*** MATERIAL FOR THIS TASK ***
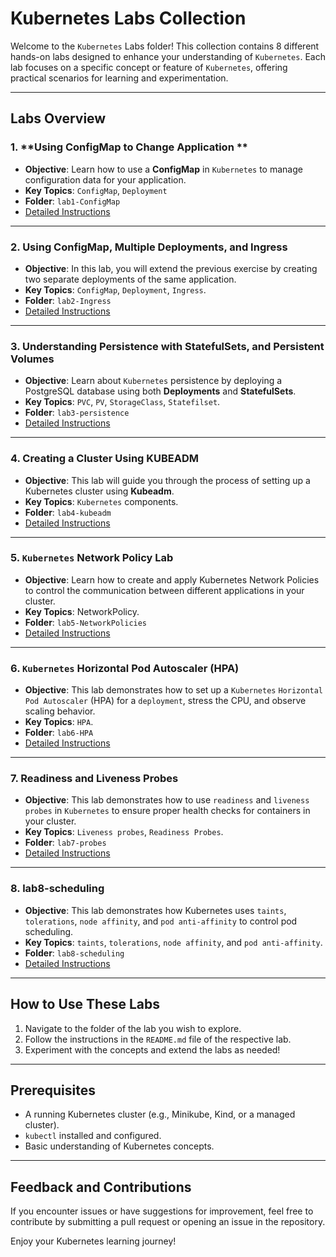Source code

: 
# Kubernetes Labs Collection

Welcome to the `Kubernetes` Labs folder! This collection contains 8 different hands-on labs designed to enhance your understanding of `Kubernetes`. Each lab focuses on a specific concept or feature of ``Kubernetes``, offering practical scenarios for learning and experimentation.

---

## **Labs Overview**

### 1. **Using ConfigMap to Change Application **
   - **Objective**: Learn how to use a **ConfigMap** in `Kubernetes` to manage configuration data for your application.
   - **Key Topics**: `ConfigMap`, `Deployment`
   - **Folder**: `lab1-ConfigMap`
   - [Detailed Instructions](./lab1-ConfigMap/README.md)

---

### 2. **Using ConfigMap, Multiple Deployments, and Ingress**
   - **Objective**: In this lab, you will extend the previous exercise by creating two separate deployments of the same application.
   - **Key Topics**: `ConfigMap`, `Deployment`, `Ingress`.
   - **Folder**: `lab2-Ingress`
   - [Detailed Instructions](./lab2-Ingress/README.md)

---

### 3. **Understanding Persistence with StatefulSets, and Persistent Volumes**
   - **Objective**: Learn about `Kubernetes` persistence by deploying a PostgreSQL database using both **Deployments** and **StatefulSets**.
   - **Key Topics**: `PVC`, `PV`, `StorageClass`, `Statefilset`.
   - **Folder**: `lab3-persistence`
   - [Detailed Instructions](./lab3-persistence/README.md)

---

### 4. **Creating a Cluster Using KUBEADM**
   - **Objective**: This lab will guide you through the process of setting up a Kubernetes cluster using **Kubeadm**.
   - **Key Topics**: `Kubernetes` components.
   - **Folder**: `lab4-kubeadm`
   - [Detailed Instructions](./lab4-kubeadm/README.md)

---

### 5. **`Kubernetes` Network Policy Lab**
   - **Objective**: Learn how to create and apply Kubernetes Network Policies to control the communication between different applications in your cluster.
   - **Key Topics**: NetworkPolicy.
   - **Folder**: `lab5-NetworkPolicies`
   - [Detailed Instructions](./lab5-NetworkPolicies/README.md)

---

### 6. **`Kubernetes` Horizontal Pod Autoscaler (HPA)**
   - **Objective**: This lab demonstrates how to set up a `Kubernetes` `Horizontal Pod Autoscaler` (HPA) for a `deployment`, stress the CPU, and observe scaling behavior.
   - **Key Topics**: `HPA`.
   - **Folder**: `lab6-HPA`
   - [Detailed Instructions](./lab6-HPA/README.md)

---

### 7. **Readiness and Liveness Probes**
   - **Objective**: This lab demonstrates how to use `readiness` and `liveness probes` in `Kubernetes` to ensure proper health checks for containers in your cluster. 
   - **Key Topics**: `Liveness probes`, `Readiness Probes`.
   - **Folder**: `lab7-probes`
   - [Detailed Instructions](./lab7-probes/README.md)

---

### 8. **lab8-scheduling**
   - **Objective**: This lab demonstrates how Kubernetes uses `taints`, `tolerations`, `node affinity`, and `pod anti-affinity` to control pod scheduling.
   - **Key Topics**: `taints`, `tolerations`, `node affinity`, and `pod anti-affinity`.
   - **Folder**: `lab8-scheduling`
   - [Detailed Instructions](./lab8-scheduling/README.md)

---

## **How to Use These Labs**
1. Navigate to the folder of the lab you wish to explore.
2. Follow the instructions in the `README.md` file of the respective lab.
3. Experiment with the concepts and extend the labs as needed!

---

## **Prerequisites**
- A running Kubernetes cluster (e.g., Minikube, Kind, or a managed cluster).
- `kubectl` installed and configured.
- Basic understanding of Kubernetes concepts.

---

## **Feedback and Contributions**
If you encounter issues or have suggestions for improvement, feel free to contribute by submitting a pull request or opening an issue in the repository.

Enjoy your Kubernetes learning journey!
*** End of MATERIAL FOR THIS TASK ***
# [EXERCISE OBJECTIVE]
Output every entry word for word, but omit the pictures.

# [RESPONSE BOX]
Source code

: 
# Kubernetes Labs Collection

Welcome to the `Kubernetes` Labs folder! This collection contains 8 different hands-on labs designed to enhance your understanding of `Kubernetes`. Each lab focuses on a specific concept or feature of ``Kubernetes``, offering practical scenarios for learning and experimentation.

---

## **Labs Overview**

### 1. **Using ConfigMap to Change Application **
   - **Objective**: Learn how to use a **ConfigMap** in `Kubernetes` to manage configuration data for your application.
   - **Key Topics**: `ConfigMap`, `Deployment`
   - **Folder**: `lab1-ConfigMap`
   - [Detailed Instructions](./lab1-ConfigMap/README.md)

---

### 2. **Using ConfigMap, Multiple Deployments, and Ingress**
   - **Objective**: In this lab, you will extend the previous exercise by creating two separate deployments of the same application.
   - **Key Topics**: `ConfigMap`, `Deployment`, `Ingress`.
   - **Folder**: `lab2-Ingress`
   - [Detailed Instructions](./lab2-Ingress/README.md)

---

### 3. **Understanding Persistence with StatefulSets, and Persistent Volumes**
   - **Objective**: Learn about `Kubernetes` persistence by deploying a PostgreSQL database using both **Deployments** and **StatefulSets**.
   - **Key Topics**: `PVC`, `PV`, `StorageClass`, `Statefilset`.
   - **Folder**: `lab3-persistence`
   - [Detailed Instructions](./lab3-persistence/README.md)

---

### 4. **Creating a Cluster Using KUBEADM**
   - **Objective**: This lab will guide you through the process of setting up a Kubernetes cluster using **Kubeadm**.
   - **Key Topics**: `Kubernetes` components.
   - **Folder**: `lab4-kubeadm`
   - [Detailed Instructions](./lab4-kubeadm/README.md)

---

### 5. **`Kubernetes` Network Policy Lab**
   - **Objective**: Learn how to create and apply Kubernetes Network Policies to control the communication between different applications in your cluster.
   - **Key Topics**: NetworkPolicy.
   - **Folder**: `lab5-NetworkPolicies`
   - [Detailed Instructions](./lab5-NetworkPolicies/README.md)

---

### 6. **`Kubernetes` Horizontal Pod Autoscaler (HPA)**
   - **Objective**: This lab demonstrates how to set up a `Kubernetes` `Horizontal Pod Autoscaler` (HPA) for a `deployment`, stress the CPU, and observe scaling behavior.
   - **Key Topics**: `HPA`.
   - **Folder**: `lab6-HPA`
   - [Detailed Instructions](./lab6-HPA/README.md)

---

### 7. **Readiness and Liveness Probes**
   - **Objective**: This lab demonstrates how to use `readiness` and `liveness probes` in `Kubernetes` to ensure proper health checks for containers in your cluster. 
   - **Key Topics**: `Liveness probes`, `Readiness Probes`.
   - **Folder**: `lab7-probes`
   - [Detailed Instructions](./lab7-probes/README.md)

---

### 8. **lab8-scheduling**
   - **Objective**: This lab demonstrates how Kubernetes uses `taints`, `tolerations`, `node affinity`, and `pod anti-affinity` to control pod scheduling.
   - **Key Topics**: `taints`, `tolerations`, `node affinity`, and `pod anti-affinity`.
   - **Folder**: `lab8-scheduling`
   - [Detailed Instructions](./lab8-scheduling/README.md)

---

## **How to Use These Labs**
1. Navigate to the folder of the lab you wish to explore.
2. Follow the instructions in the `README.md` file of the respective lab.
3. Experiment with the concepts and extend the labs as needed!

---

## **Prerequisites**
- A running Kubernetes cluster (e.g., Minikube, Kind, or a managed cluster).
- `kubectl` installed and configured.
- Basic understanding of Kubernetes concepts.

---

## **Feedback and Contributions**
If you encounter issues or have suggestions for improvement, feel free to contribute by submitting a pull request or opening an issue in the repository.

Enjoy your Kubernetes learning journey!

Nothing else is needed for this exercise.